Understanding the Ranking Loss for Recommendation with Sparse User Feedback

This repository primarily focuses on disclosing experimental and analytical code pertaining to understanding ranking loss. The repository is currently under construction.

Main Idea

Recent advancements suggest combining BCE loss with ranking loss has shown substantial performance improvement in many industrial deployments. However, the efficacy of this combination loss is not fully understood. We identify a novel challenge in CTR prediction with BCE loss: gradient vanishing in negative samples. We then propose a novel perspective on the effectiveness of ranking loss in CTR prediction, that it leads to larger gradients on negative samples and hence mitigates their optimization issue, resulting in better classification ability.

Getting Start

Data Preparation

The Criteo dataset serves as a prevalent benchmark dataset in the field of click-through rate (CTR) prediction, encompassing approximately one week's worth of click-through data pertinent to display advertising. Please download the criteo_x1 data into /data/criteo folder. Kindly be informed that the usage of this dataset is restricted to academic research purposes exclusively and it must not be utilized for any commercial or illegal activities.
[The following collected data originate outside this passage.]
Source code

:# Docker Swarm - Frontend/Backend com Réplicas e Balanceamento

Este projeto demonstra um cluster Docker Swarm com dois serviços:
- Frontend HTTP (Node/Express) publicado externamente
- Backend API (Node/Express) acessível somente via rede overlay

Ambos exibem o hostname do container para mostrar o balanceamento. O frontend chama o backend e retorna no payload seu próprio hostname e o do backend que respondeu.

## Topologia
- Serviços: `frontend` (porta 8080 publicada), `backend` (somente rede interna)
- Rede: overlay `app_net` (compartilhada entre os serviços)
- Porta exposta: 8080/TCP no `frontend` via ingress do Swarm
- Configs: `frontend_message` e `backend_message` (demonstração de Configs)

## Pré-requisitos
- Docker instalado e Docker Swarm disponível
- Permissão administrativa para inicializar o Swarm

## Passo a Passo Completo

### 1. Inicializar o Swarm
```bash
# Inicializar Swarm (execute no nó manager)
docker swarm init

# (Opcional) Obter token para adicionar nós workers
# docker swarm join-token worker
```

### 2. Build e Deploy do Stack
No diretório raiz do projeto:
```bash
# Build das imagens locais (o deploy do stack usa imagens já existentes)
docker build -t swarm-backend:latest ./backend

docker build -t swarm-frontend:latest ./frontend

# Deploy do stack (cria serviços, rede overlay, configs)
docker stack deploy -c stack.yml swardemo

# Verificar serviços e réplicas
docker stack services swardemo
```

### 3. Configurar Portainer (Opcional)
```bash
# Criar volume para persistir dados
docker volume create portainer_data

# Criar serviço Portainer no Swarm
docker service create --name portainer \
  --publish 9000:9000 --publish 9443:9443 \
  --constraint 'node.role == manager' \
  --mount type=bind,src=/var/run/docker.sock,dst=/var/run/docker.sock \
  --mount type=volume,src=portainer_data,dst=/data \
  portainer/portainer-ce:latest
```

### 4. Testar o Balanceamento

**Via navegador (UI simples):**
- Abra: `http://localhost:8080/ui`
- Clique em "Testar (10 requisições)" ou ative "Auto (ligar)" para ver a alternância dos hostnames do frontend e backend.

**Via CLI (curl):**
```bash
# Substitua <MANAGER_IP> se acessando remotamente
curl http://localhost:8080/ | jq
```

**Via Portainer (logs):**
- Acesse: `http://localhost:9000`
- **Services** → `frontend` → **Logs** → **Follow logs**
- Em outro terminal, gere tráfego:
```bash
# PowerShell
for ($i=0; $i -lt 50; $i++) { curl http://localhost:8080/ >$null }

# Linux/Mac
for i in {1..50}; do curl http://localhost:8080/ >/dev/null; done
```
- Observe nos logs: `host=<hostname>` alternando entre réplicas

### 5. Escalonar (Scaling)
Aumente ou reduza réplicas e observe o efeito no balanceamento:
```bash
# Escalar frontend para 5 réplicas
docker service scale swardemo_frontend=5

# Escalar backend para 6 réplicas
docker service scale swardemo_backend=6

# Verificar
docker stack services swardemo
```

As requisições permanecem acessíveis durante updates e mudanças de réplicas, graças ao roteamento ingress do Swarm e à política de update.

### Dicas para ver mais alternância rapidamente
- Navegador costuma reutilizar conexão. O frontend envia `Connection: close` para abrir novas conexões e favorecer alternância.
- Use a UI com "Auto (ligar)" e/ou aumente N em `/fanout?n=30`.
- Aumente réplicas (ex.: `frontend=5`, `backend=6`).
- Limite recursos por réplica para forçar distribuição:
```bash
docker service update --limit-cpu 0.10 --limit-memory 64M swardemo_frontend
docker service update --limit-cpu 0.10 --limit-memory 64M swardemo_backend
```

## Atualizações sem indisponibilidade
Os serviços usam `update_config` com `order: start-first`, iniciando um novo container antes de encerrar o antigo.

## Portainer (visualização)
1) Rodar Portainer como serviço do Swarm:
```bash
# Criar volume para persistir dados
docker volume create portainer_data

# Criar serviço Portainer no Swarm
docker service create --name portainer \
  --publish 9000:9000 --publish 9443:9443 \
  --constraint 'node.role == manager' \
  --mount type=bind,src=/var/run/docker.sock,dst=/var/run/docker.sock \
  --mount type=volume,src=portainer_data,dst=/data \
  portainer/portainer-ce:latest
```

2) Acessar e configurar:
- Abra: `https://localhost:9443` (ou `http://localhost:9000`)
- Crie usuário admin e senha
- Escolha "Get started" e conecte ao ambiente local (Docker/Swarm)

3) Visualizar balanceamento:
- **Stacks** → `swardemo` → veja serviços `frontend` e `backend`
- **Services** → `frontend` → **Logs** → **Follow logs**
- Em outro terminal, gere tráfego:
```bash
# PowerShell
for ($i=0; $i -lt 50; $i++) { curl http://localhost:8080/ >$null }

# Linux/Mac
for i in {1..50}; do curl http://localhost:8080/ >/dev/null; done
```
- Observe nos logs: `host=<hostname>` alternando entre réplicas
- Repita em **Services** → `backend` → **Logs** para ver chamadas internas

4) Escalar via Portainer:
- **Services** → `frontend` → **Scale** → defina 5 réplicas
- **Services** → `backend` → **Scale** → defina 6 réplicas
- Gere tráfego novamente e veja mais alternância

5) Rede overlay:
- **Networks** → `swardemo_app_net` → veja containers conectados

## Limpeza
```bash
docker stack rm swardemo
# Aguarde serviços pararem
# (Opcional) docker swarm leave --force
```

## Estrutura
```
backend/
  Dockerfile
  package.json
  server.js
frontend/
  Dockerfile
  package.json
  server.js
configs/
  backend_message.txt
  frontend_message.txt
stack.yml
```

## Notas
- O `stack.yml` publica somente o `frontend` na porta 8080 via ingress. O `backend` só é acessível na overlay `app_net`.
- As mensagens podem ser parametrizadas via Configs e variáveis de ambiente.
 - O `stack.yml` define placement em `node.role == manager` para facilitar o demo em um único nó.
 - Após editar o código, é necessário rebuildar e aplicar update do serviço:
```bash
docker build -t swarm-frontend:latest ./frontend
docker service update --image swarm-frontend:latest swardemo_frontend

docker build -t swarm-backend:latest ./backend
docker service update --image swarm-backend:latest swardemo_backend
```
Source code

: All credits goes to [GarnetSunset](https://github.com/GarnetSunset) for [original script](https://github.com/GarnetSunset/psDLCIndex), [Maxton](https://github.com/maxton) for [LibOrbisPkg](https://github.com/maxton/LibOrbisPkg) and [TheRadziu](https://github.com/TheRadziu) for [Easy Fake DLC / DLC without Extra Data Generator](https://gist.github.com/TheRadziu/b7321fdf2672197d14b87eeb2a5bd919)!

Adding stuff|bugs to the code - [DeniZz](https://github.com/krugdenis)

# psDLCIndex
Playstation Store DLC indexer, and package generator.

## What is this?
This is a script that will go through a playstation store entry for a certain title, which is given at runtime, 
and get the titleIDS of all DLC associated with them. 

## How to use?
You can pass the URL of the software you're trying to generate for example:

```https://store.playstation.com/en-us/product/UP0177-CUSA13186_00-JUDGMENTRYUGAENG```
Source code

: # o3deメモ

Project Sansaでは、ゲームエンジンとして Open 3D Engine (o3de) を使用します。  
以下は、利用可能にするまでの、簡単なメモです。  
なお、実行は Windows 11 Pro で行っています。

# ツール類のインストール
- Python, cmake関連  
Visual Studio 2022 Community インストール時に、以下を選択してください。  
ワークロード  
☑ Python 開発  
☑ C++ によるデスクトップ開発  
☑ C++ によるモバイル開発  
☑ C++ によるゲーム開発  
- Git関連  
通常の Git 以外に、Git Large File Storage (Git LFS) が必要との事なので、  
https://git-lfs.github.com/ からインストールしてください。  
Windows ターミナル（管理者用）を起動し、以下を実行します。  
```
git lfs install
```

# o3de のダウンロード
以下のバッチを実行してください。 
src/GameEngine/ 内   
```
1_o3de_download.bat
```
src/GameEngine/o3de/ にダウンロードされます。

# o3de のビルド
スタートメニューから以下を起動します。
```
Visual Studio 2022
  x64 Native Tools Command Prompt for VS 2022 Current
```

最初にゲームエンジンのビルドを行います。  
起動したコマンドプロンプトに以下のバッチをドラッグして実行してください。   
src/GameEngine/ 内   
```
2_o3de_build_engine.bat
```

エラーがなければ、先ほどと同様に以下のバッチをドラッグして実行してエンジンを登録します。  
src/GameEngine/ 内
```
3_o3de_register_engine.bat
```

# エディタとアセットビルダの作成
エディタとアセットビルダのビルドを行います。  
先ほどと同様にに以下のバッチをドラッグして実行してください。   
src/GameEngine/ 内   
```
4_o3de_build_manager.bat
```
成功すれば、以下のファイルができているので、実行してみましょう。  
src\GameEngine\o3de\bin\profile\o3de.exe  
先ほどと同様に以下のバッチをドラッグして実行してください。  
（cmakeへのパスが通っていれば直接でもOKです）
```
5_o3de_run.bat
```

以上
If you want to reproduce the negative sampling experiment, please use the /data/criteo/make_negative_sampling.ipynb to produce the negative sampled data. If you have no need, just skip it.

Configuration

We put our config files on config/criteo path. The basic settings of dataset and model are dataset_config.yaml and model_config.yaml, respectively.

Reproduce the results

We use the DCN v2 as backbone and adjust the sparsity of positive feedback for experiments.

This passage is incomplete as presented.